We are performing induction on the regular expression. The base cases are 1. 2. 3., but we get $\def\pre{\rm pre} \pre(\alpha)=\epsilon|\alpha$.

In what follows, we assume that $\pre(R)$ and $\pre(S)$ are already defined.

For 4., set $\pre(R|S):=\pre(R)\, |\, \pre(S)$.

For 5., set $\pre(RS):=\pre(R)\,|\, (R\, \pre(S))$.

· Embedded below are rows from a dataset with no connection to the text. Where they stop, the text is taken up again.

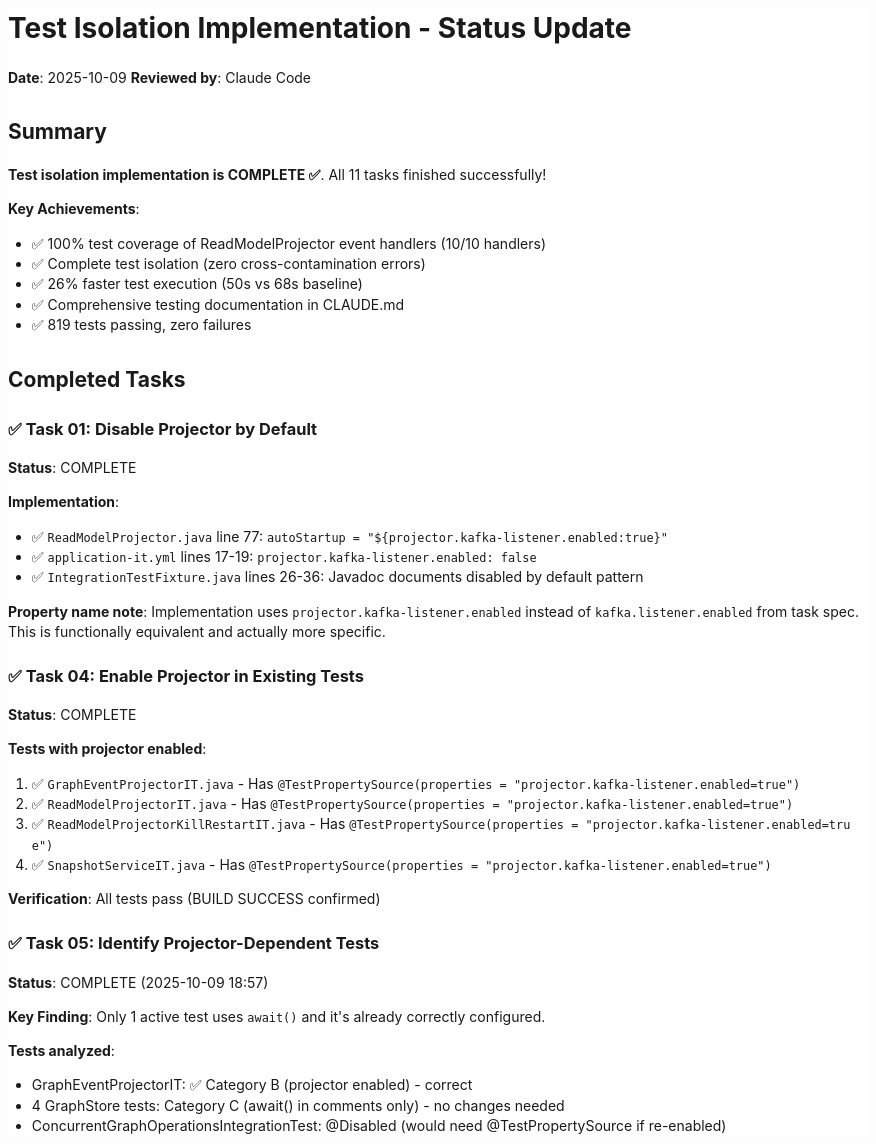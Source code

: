# Test Isolation Implementation - Status Update

**Date**: 2025-10-09
**Reviewed by**: Claude Code

## Summary

**Test isolation implementation is COMPLETE ✅**. All 11 tasks finished successfully!

**Key Achievements**:
- ✅ 100% test coverage of ReadModelProjector event handlers (10/10 handlers)
- ✅ Complete test isolation (zero cross-contamination errors)
- ✅ 26% faster test execution (50s vs 68s baseline)
- ✅ Comprehensive testing documentation in CLAUDE.md
- ✅ 819 tests passing, zero failures

## Completed Tasks

### ✅ Task 01: Disable Projector by Default
**Status**: COMPLETE

**Implementation**:
- ✅ `ReadModelProjector.java` line 77: `autoStartup = "${projector.kafka-listener.enabled:true}"`
- ✅ `application-it.yml` lines 17-19: `projector.kafka-listener.enabled: false`
- ✅ `IntegrationTestFixture.java` lines 26-36: Javadoc documents disabled by default pattern

**Property name note**: Implementation uses `projector.kafka-listener.enabled` instead of `kafka.listener.enabled` from task spec. This is functionally equivalent and actually more specific.

### ✅ Task 04: Enable Projector in Existing Tests
**Status**: COMPLETE

**Tests with projector enabled**:
1. ✅ `GraphEventProjectorIT.java` - Has `@TestPropertySource(properties = "projector.kafka-listener.enabled=true")`
2. ✅ `ReadModelProjectorIT.java` - Has `@TestPropertySource(properties = "projector.kafka-listener.enabled=true")`
3. ✅ `ReadModelProjectorKillRestartIT.java` - Has `@TestPropertySource(properties = "projector.kafka-listener.enabled=true")`
4. ✅ `SnapshotServiceIT.java` - Has `@TestPropertySource(properties = "projector.kafka-listener.enabled=true")`

**Verification**: All tests pass (BUILD SUCCESS confirmed)

### ✅ Task 05: Identify Projector-Dependent Tests
**Status**: COMPLETE (2025-10-09 18:57)

**Key Finding**: Only 1 active test uses `await()` and it's already correctly configured.

**Tests analyzed**:
- GraphEventProjectorIT: ✅ Category B (projector enabled) - correct
- 4 GraphStore tests: Category C (await() in comments only) - no changes needed
- ConcurrentGraphOperationsIntegrationTest: @Disabled (would need @TestPropertySource if re-enabled)
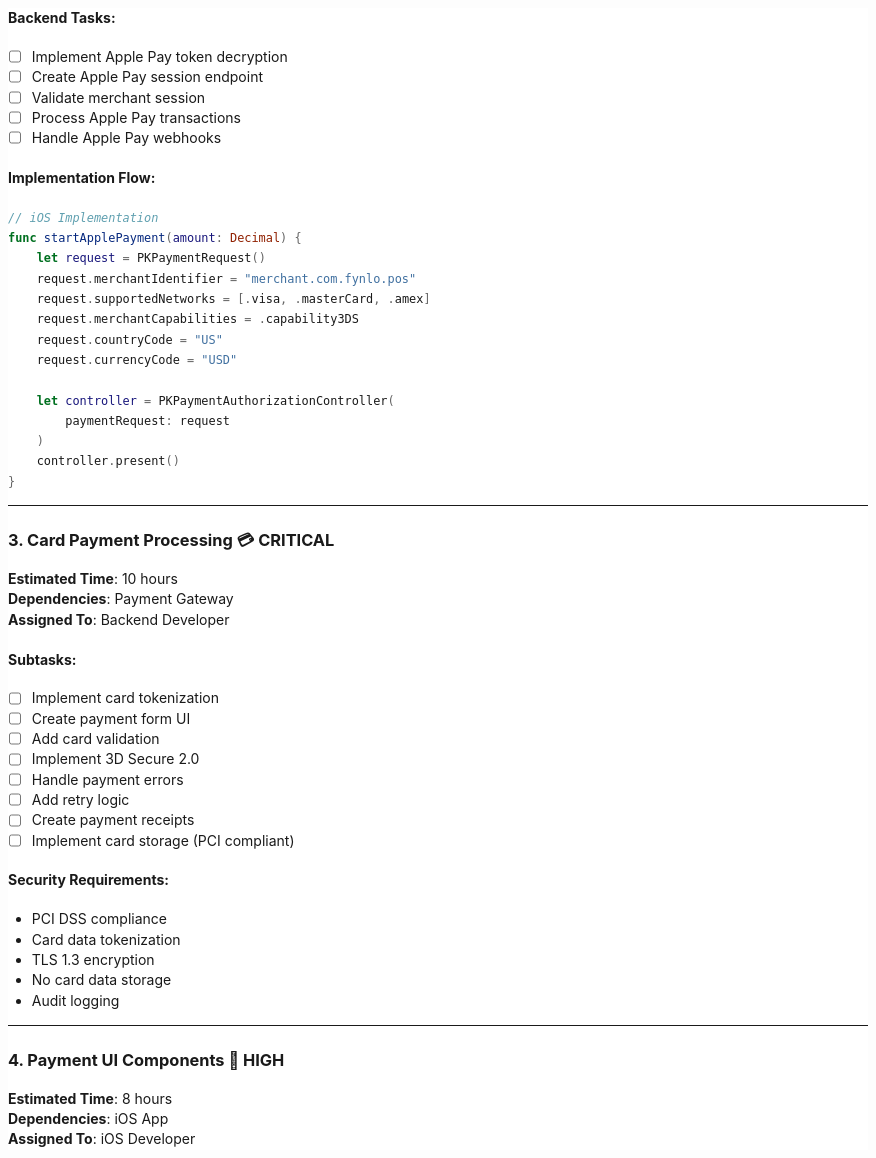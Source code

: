 #### Backend Tasks:
- [ ] Implement Apple Pay token decryption
- [ ] Create Apple Pay session endpoint
- [ ] Validate merchant session
- [ ] Process Apple Pay transactions
- [ ] Handle Apple Pay webhooks

#### Implementation Flow:
```swift
// iOS Implementation
func startApplePayment(amount: Decimal) {
    let request = PKPaymentRequest()
    request.merchantIdentifier = "merchant.com.fynlo.pos"
    request.supportedNetworks = [.visa, .masterCard, .amex]
    request.merchantCapabilities = .capability3DS
    request.countryCode = "US"
    request.currencyCode = "USD"
    
    let controller = PKPaymentAuthorizationController(
        paymentRequest: request
    )
    controller.present()
}
```

---

### 3. Card Payment Processing 💳 CRITICAL
**Estimated Time**: 10 hours  
**Dependencies**: Payment Gateway  
**Assigned To**: Backend Developer

#### Subtasks:
- [ ] Implement card tokenization
- [ ] Create payment form UI
- [ ] Add card validation
- [ ] Implement 3D Secure 2.0
- [ ] Handle payment errors
- [ ] Add retry logic
- [ ] Create payment receipts
- [ ] Implement card storage (PCI compliant)

#### Security Requirements:
- PCI DSS compliance
- Card data tokenization
- TLS 1.3 encryption
- No card data storage
- Audit logging

---

### 4. Payment UI Components 🎨 HIGH
**Estimated Time**: 8 hours  
**Dependencies**: iOS App  
**Assigned To**: iOS Developer
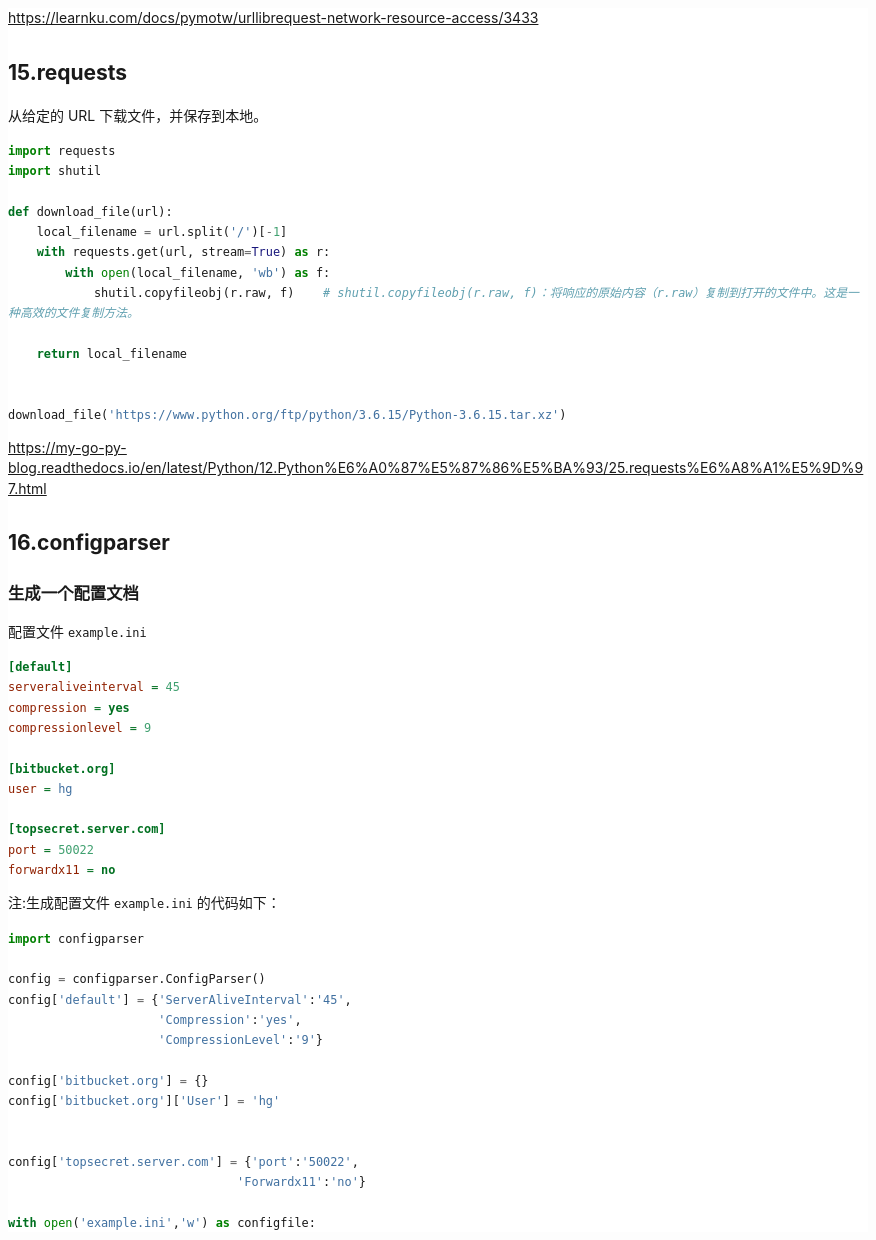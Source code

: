 
https://learnku.com/docs/pymotw/urllibrequest-network-resource-access/3433



## 15.requests

从给定的 URL 下载文件，并保存到本地。

```python
import requests
import shutil

def download_file(url):
    local_filename = url.split('/')[-1]
    with requests.get(url, stream=True) as r:
        with open(local_filename, 'wb') as f:
            shutil.copyfileobj(r.raw, f)    # shutil.copyfileobj(r.raw, f)：将响应的原始内容（r.raw）复制到打开的文件中。这是一种高效的文件复制方法。

    return local_filename


download_file('https://www.python.org/ftp/python/3.6.15/Python-3.6.15.tar.xz')
```

https://my-go-py-blog.readthedocs.io/en/latest/Python/12.Python%E6%A0%87%E5%87%86%E5%BA%93/25.requests%E6%A8%A1%E5%9D%97.html

## 16.configparser

### 生成一个配置文档

配置文件 `example.ini`

```ini
[default]
serveraliveinterval = 45
compression = yes
compressionlevel = 9

[bitbucket.org]
user = hg

[topsecret.server.com]
port = 50022
forwardx11 = no
```

注:生成配置文件 `example.ini` 的代码如下：

```python
import configparser

config = configparser.ConfigParser()
config['default'] = {'ServerAliveInterval':'45',
                     'Compression':'yes',
                     'CompressionLevel':'9'}

config['bitbucket.org'] = {}
config['bitbucket.org']['User'] = 'hg'


config['topsecret.server.com'] = {'port':'50022',
                                'Forwardx11':'no'}

with open('example.ini','w') as configfile:
```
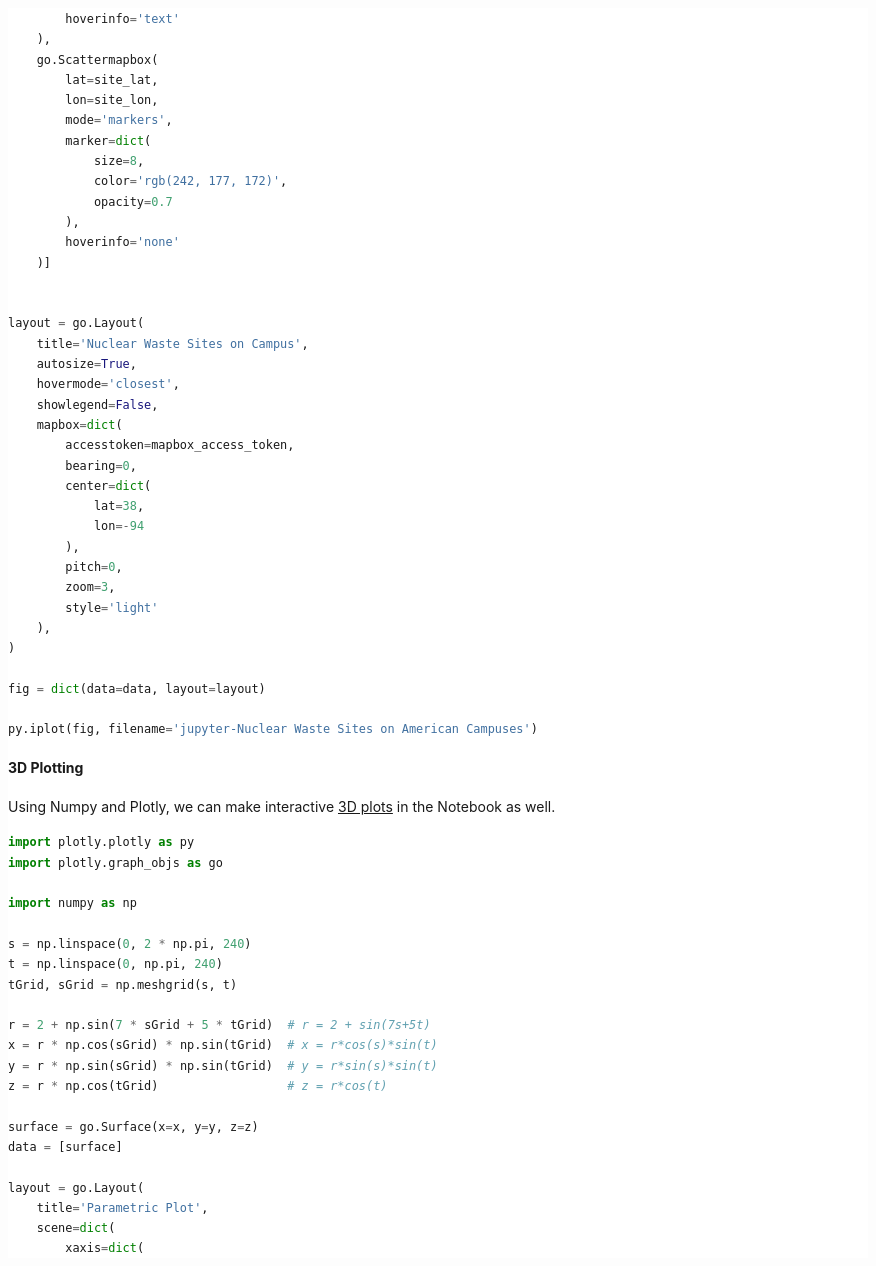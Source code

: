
 ```python
        hoverinfo='text'
    ),
    go.Scattermapbox(
        lat=site_lat,
        lon=site_lon,
        mode='markers',
        marker=dict(
            size=8,
            color='rgb(242, 177, 172)',
            opacity=0.7
        ),
        hoverinfo='none'
    )]


layout = go.Layout(
    title='Nuclear Waste Sites on Campus',
    autosize=True,
    hovermode='closest',
    showlegend=False,
    mapbox=dict(
        accesstoken=mapbox_access_token,
        bearing=0,
        center=dict(
            lat=38,
            lon=-94
        ),
        pitch=0,
        zoom=3,
        style='light'
    ),
)

fig = dict(data=data, layout=layout)

py.iplot(fig, filename='jupyter-Nuclear Waste Sites on American Campuses')
```

#### 3D Plotting
Using Numpy and Plotly, we can make interactive [3D plots](https://plot.ly/python/next/#3d) in the Notebook as well.

```python
import plotly.plotly as py
import plotly.graph_objs as go

import numpy as np

s = np.linspace(0, 2 * np.pi, 240)
t = np.linspace(0, np.pi, 240)
tGrid, sGrid = np.meshgrid(s, t)

r = 2 + np.sin(7 * sGrid + 5 * tGrid)  # r = 2 + sin(7s+5t)
x = r * np.cos(sGrid) * np.sin(tGrid)  # x = r*cos(s)*sin(t)
y = r * np.sin(sGrid) * np.sin(tGrid)  # y = r*sin(s)*sin(t)
z = r * np.cos(tGrid)                  # z = r*cos(t)

surface = go.Surface(x=x, y=y, z=z)
data = [surface]

layout = go.Layout(
    title='Parametric Plot',
    scene=dict(
        xaxis=dict(
```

For 6., set $\pre(R^*)=(R^*)\,\pre(R)$.


For a specific example, we have \begin{align} \pre\left((\alpha|\beta)^* \, \gamma\right) &= \left(\pre((\alpha|\beta)^*) \, \big|\, (\alpha|\beta)^*\, \pre(\gamma)\right) \\ &=\left((\alpha|\beta)^*\, \pre(\alpha|\beta)\, \big| \, (\alpha|\beta)^*\, (\epsilon|\gamma)\right) \\ &=\left((\alpha|\beta)^*\,( \pre(\alpha)\, |\, \pre(\beta))\, \big| \, (\alpha|\beta)^*\, (\epsilon|\gamma)\right)\\ &=\left((\alpha|\beta)^*\, ((\epsilon|\alpha)\, |\, (\epsilon|\beta))\, \big| \, (\alpha|\beta)^*\, (\epsilon|\gamma)\right) \,. \end{align} (which has nevertheless the same language as $(\alpha|\beta)^*(\epsilon|\gamma)$, so in specific examples the result of the above process might be 'simplified' by a shorter equivalent reg.exp).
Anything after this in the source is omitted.